A lot about Velvia depends on exposing it in conditions for which it delivers results in aces and spaces e.g. pre-dawn, sunset/afterglow, and diffuse light scenes. I would not trust my rainforest imaging to any other film. Spot metering can get around the clumsy use of things like ND filters, and indeed spot metering is the best method to use in the absence of an onboard meter. But another thing is that many photographers will be naturally successful in getting the most out of Velvia, while others still may only be able to do that to a scene in B&W — how you see and interpret the scene. I am not a fan of seeing the world entirely in black and white for the sake of B&W.
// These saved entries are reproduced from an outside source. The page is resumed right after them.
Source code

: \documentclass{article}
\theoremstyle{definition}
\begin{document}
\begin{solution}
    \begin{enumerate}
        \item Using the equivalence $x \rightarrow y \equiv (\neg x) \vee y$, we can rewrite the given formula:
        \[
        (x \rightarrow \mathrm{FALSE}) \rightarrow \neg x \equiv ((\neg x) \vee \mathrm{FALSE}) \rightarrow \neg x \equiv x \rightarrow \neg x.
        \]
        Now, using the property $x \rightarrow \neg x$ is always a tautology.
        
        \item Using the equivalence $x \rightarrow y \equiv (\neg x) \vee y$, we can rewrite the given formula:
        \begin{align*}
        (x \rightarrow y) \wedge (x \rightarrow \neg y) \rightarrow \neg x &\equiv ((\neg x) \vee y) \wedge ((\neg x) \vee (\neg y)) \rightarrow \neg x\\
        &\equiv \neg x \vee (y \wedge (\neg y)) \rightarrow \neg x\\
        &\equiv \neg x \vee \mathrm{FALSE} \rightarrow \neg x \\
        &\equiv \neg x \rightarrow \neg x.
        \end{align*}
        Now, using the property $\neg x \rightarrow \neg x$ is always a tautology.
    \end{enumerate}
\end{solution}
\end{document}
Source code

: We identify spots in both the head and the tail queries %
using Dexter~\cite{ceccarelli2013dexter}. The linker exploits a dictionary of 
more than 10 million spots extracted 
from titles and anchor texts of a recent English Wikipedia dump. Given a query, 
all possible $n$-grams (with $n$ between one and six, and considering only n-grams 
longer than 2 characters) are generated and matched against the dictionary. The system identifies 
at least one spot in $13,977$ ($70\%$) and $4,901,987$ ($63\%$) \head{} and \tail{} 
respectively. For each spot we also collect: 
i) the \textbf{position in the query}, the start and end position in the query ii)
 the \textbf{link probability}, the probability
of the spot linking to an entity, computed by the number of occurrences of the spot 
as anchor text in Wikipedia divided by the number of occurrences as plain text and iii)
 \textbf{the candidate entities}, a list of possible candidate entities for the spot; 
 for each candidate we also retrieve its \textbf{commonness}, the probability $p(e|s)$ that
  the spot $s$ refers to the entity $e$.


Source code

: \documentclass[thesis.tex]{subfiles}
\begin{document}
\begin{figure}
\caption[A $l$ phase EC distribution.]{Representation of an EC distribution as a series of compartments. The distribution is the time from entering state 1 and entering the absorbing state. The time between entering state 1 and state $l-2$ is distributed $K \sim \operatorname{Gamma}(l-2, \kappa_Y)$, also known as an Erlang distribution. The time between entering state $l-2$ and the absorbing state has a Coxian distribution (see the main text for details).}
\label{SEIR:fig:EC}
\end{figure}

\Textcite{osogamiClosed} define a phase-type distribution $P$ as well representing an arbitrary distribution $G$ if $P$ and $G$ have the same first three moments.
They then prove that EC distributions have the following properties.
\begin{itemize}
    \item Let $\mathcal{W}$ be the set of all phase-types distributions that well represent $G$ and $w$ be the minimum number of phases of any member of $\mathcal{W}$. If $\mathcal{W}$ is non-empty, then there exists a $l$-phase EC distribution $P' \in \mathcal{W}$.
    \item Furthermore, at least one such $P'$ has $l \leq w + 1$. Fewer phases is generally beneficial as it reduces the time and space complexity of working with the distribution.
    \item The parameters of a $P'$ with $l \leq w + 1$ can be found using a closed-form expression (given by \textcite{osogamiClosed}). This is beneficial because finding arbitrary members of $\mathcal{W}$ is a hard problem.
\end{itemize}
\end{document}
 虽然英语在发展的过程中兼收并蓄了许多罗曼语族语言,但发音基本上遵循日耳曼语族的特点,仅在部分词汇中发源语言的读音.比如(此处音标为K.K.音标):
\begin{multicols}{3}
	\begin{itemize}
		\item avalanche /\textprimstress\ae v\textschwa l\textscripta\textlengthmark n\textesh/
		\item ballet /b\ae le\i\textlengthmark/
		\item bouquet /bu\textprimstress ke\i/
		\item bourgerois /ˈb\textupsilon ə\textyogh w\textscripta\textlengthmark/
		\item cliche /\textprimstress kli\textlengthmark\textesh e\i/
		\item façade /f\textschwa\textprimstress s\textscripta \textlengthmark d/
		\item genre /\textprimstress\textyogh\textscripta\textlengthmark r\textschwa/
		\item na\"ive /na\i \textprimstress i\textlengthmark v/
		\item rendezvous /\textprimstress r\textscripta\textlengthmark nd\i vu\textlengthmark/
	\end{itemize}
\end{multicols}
I'm sure that if you are using medium format, you could get very large and visually striking print (A0, for example) to showcase Velvia. True, too, you could do the same from a well exposed B&W image, but whichever film you use will depend on the strength of your subject and the desire to showcase colour and hue — something B&W will never do. We do not live in a black and white world. Use your judgement to ascertain the best subjects for Velvia, get into the habit of using a tripod, long exposures and re-indexing (e.g. Velvia 50 and EI40 or EI32, but 'as is' for medium format).
At the time of writing this my lab is going through the first level LAB colourimetrics with a scan from Velvia with the output print at 81 x 51cm (printer maxed out). It will then be dibonded (aluminium plate hot-bonding). Got to now take down some other images in the gallery to make way for it in two weeks.